Quel est l'enjeu pour Auchan de devenir un MVNO?

Avec l'arrivée d'Auchan sur le marché, le monde des opérateurs virtuels de téléphonie mobile se diversifie. Dans les "Full MNVO", on trouve en majorité des acteurs des télécoms et parmi les licenciés, il y a de nombreux groupes de médias. Avec Auchan, c'est la première fois en France qu'un grand de la distribution alimentaire se positionne sur le marché des MVNO, alors qu'en Grande-Bretagne, des grandes enseignes comme Tesco et Sainsbury ont lancé des offres MVNO depuis plusieurs années. C'est également le cas de Wal-Mart (Mango Mobile) et Aldi en Allemagne. Et dans ces pays, ces acteurs, largement positionnés sur le segment low-cost, font des offres concurrentielles et sont moins chers que les autres opérateurs.

Auchan a plusieurs atouts pour devenir un acteur important.
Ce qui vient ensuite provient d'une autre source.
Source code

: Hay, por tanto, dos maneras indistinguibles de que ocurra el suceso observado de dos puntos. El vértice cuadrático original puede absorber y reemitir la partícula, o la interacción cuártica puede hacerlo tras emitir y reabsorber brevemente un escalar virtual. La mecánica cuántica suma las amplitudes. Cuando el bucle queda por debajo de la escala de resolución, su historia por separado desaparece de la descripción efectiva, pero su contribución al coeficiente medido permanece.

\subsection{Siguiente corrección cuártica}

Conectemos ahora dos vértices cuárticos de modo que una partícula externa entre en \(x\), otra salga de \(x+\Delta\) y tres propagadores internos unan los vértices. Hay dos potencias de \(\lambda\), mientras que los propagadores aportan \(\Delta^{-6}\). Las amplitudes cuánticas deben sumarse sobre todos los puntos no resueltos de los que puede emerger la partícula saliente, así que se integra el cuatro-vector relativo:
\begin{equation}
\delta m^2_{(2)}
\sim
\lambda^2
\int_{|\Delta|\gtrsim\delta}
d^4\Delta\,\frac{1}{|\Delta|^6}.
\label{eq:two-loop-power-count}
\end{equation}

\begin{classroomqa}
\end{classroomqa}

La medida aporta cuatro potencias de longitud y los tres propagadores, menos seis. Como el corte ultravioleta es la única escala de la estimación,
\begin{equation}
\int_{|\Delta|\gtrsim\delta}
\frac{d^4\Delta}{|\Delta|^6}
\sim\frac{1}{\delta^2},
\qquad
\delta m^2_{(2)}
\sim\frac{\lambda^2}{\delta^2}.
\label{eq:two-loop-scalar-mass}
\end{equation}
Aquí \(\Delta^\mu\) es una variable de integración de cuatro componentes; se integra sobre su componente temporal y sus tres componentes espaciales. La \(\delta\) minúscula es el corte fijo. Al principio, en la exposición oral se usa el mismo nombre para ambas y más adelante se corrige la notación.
Il dispose d'un réseau de distribution important, d'une marque forte, et d'une clientèle massive parfois captive qu'il sait faire venir sur les points de vente et dont il connaît les habitudes de consommation, les besoins et le pouvoir d'achat au travers des tickets de caisse dans ses magasins. Par ailleurs, le distributeur vend déjà des terminaux mobiles et des forfaits dans ses magasins depuis plusieurs années, il sait donc quelles sont les attentes des clients en matière de téléphonie mobile. Il passe à la vitesse supérieure et devient un "offreur de services". Son concurrent Carrefour devrait également se lancer sur le marché des MVNO l'an prochain.

Quels sont les autres secteurs d'activité qui pourraient investir le monde des MVNO?

Les entreprises de gaz et d'électricité, les compagnies aériennes, le secteur de l'automobile pourraient s'intéresser à cette activité. Par ailleurs, d'autres acteurs comme certains clubs de football ont des projets en France.

Par rapport aux autres pays européens, comment se positionne la France?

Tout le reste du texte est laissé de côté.